Advice for a Healthy Exercise Routine
  • Engage in at least 30 minutes (adults) or 60 minutes (children) of moderate physical activity most, preferably all, days of the week.
  • Become physically active if you are inactive.
  • Maintain or increase physical activity if you are already active.
  • Stay active throughout your life.
  • Help children get at least 60 minutes of physical activity daily.
  • Choose physical activities that fit in with your daily routine, or choose recreational or structured exercise programs, or both.
  • Consult your health care provider before starting a new vigorous physical activity plan if you have a chronic health problem, or if you are over 40 (men) or 50 (women).



Overweight refers to an excess of body weight, but not necessarily body fat. Obesity means an excessively high proportion of body fat. Health professionals use a measurement called body mass index (BMI) to classify an adult's weight as healthy, overweight, or obese. BMI describes body weight relative to height and is correlated with total body fat content in most adults.
To get your approximate BMI, multiply your weight in pounds by 703, then divide the result by your height in inches, and divide that result by your height in inches a second time.
A BMI from 18.5 up to 25 is considered in the healthy range, from 25 up to 30 is overweight, and 30 or higher is obese. Generally, the higher a person's BMI, the greater the risk for health problems, according to the National Heart, Lung and Blood Institute (NHLBI). However, there are some exceptions. For example, very muscular people, like body builders, may have a BMI greater than 25 or even 30, but this reflects increased muscle rather than fat. "It is excess body fat that leads to the health problems such as type 2 diabetes, high blood pressure, and high cholesterol," says Eric Colman, M.D., of the Food and Drug Administration's Division of Metabolic and Endocrine Drug Products.
In addition to a high BMI, having excess abdominal body fat is a health risk. Men with a waist of more than 40 inches around and women with a waist of 35 inches or more are at risk for health problems.

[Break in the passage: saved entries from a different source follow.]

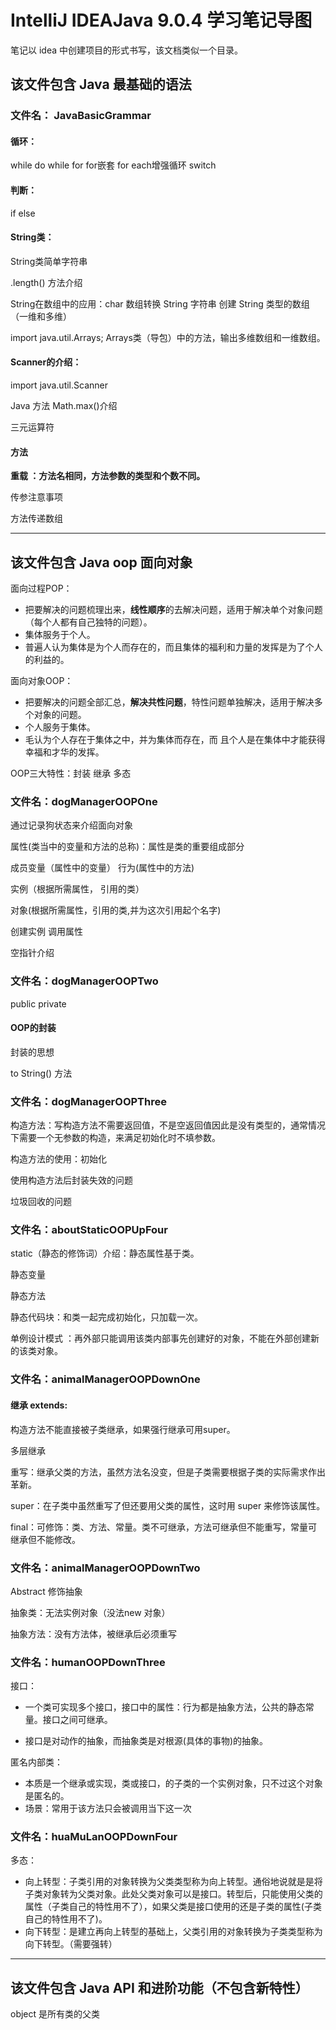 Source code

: # IntelliJ IDEAJava 9.0.4 学习笔记导图

笔记以 idea 中创建项目的形式书写，该文档类似一个目录。

## 该文件包含 Java 最基础的语法

### 文件名： JavaBasicGrammar

#### 循环： 

while	do while	for	for嵌套	for each增强循环	switch	

#### 判断：

if else

#### String类：

String类简单字符串

.length()	方法介绍

String在数组中的应用：char 数组转换 String 字符串	创建 String 类型的数组（一维和多维）

import java.util.Arrays;   Arrays类（导包）中的方法，输出多维数组和一维数组。

#### Scanner的介绍：

import java.util.Scanner

Java 方法 Math.max()介绍

三元运算符

#### 方法

**重载 ：方法名相同，方法参数的类型和个数不同。**

传参注意事项

方法传递数组

------

## 该文件包含 Java oop 面向对象

面向过程POP：

- 把要解决的问题梳理出来，**线性顺序**的去解决问题，适用于解决单个对象问题（每个人都有自己独特的问题）。
- 集体服务于个人。
- 普遍人认为集体是为个人而存在的，而且集体的福利和力量的发挥是为了个人的利益的。

面向对象OOP：

- 把要解决的问题全部汇总，**解决共性问题**，特性问题单独解决，适用于解决多个对象的问题。
- 个人服务于集体。
- 毛认为个人存在于集体之中，并为集体而存在，而 且个人是在集体中才能获得幸福和才华的发挥。



OOP三大特性：封装	继承	多态



### 文件名：dogManagerOOPOne

通过记录狗状态来介绍面向对象

属性(类当中的变量和方法的总称)：属性是类的重要组成部分

成员变量（属性中的变量）	行为(属性中的方法)	

实例（根据所需属性，  引用的类）	

对象(根据所需属性，引用的类,并为这次引用起个名字)

创建实例	调用属性

空指针介绍

### 文件名：dogManagerOOPTwo

public	private

#### OOP的封装

封装的思想

to String()	方法

### 文件名：dogManagerOOPThree

构造方法：写构造方法不需要返回值，不是空返回值因此是没有类型的，通常情况下需要一个无参数的构造，来满足初始化时不填参数。

构造方法的使用：初始化

使用构造方法后封装失效的问题

垃圾回收的问题

### 文件名：aboutStaticOOPUpFour

static（静态的修饰词）介绍：静态属性基于类。

静态变量

静态方法

静态代码块：和类一起完成初始化，只加载一次。

单例设计模式 ：再外部只能调用该类内部事先创建好的对象，不能在外部创建新的该类对象。

### 文件名：animalManagerOOPDownOne	

#### 继承 extends:

构造方法不能直接被子类继承，如果强行继承可用super。

多层继承

重写：继承父类的方法，虽然方法名没变，但是子类需要根据子类的实际需求作出革新。

super：在子类中虽然重写了但还要用父类的属性，这时用 super 来修饰该属性。

final：可修饰：类、方法、常量。类不可继承，方法可继承但不能重写，常量可继承但不能修改。

### 文件名：animalManagerOOPDownTwo

Abstract 修饰抽象

抽象类：无法实例对象（没法new 对象）

抽象方法：没有方法体，被继承后必须重写

### 文件名：humanOOPDownThree

接口：

- 一个类可实现多个接口，接口中的属性：行为都是抽象方法，公共的静态常量。接口之间可继承。

- 接口是对动作的抽象，而抽象类是对根源(具体的事物)的抽象。

匿名内部类：

- 本质是一个继承或实现，类或接口，的子类的一个实例对象，只不过这个对象是匿名的。
- 场景：常用于该方法只会被调用当下这一次

### 文件名：huaMuLanOOPDownFour

多态：

- 向上转型：子类引用的对象转换为父类类型称为向上转型。通俗地说就是是将子类对象转为父类对象。此处父类对象可以是接口。转型后，只能使用父类的属性（子类自己的特性用不了），如果父类是接口使用的还是子类的属性(子类自己的特性用不了)。
- 向下转型：是建立再向上转型的基础上，父类引用的对象转换为子类类型称为向下转型。（需要强转）

------

## 该文件包含 Java API 和进阶功能（不包含新特性）

object 是所有类的父类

Obesity, once thought by many to be a moral failing, is now often classified as a disease. The NHLBI calls it a complex chronic disease involving social, behavioral, cultural, physiological, metabolic, and genetic factors. Although experts may have different theories on how and why people become overweight, they generally agree that the key to losing weight is a simple message: Eat less and exercise more. Your body needs to burn more calories than you take in.
The BMI ranges for adults are shown in this chart. They are not exact ranges of healthy and unhealthy weights. However, they show that health risk increases at higher levels of overweight and obesity. Even within the healthy BMI range, weight gains can carry health risks for adults.
The chart shows heights (without shoes) ranging from 4 feet 10 inches to 6 feet 6 inches on one axis, and weights (without clothes) from 50 pounds to 275 pounds on the other axis. The range of Body Mass Index (BMI) from 18.5 to 30 is shown on the chart so that if you find the point where your height and weight intersect you can determine your BMI.

Healthy Weight: BMI from 18.5 up to 25 refers to healthy weight. 
Overweight: BMI from 25 up to 30 refers to overweight. 
Obese: BMI 30 or higher refers to obesity. Obese persons are also overweight.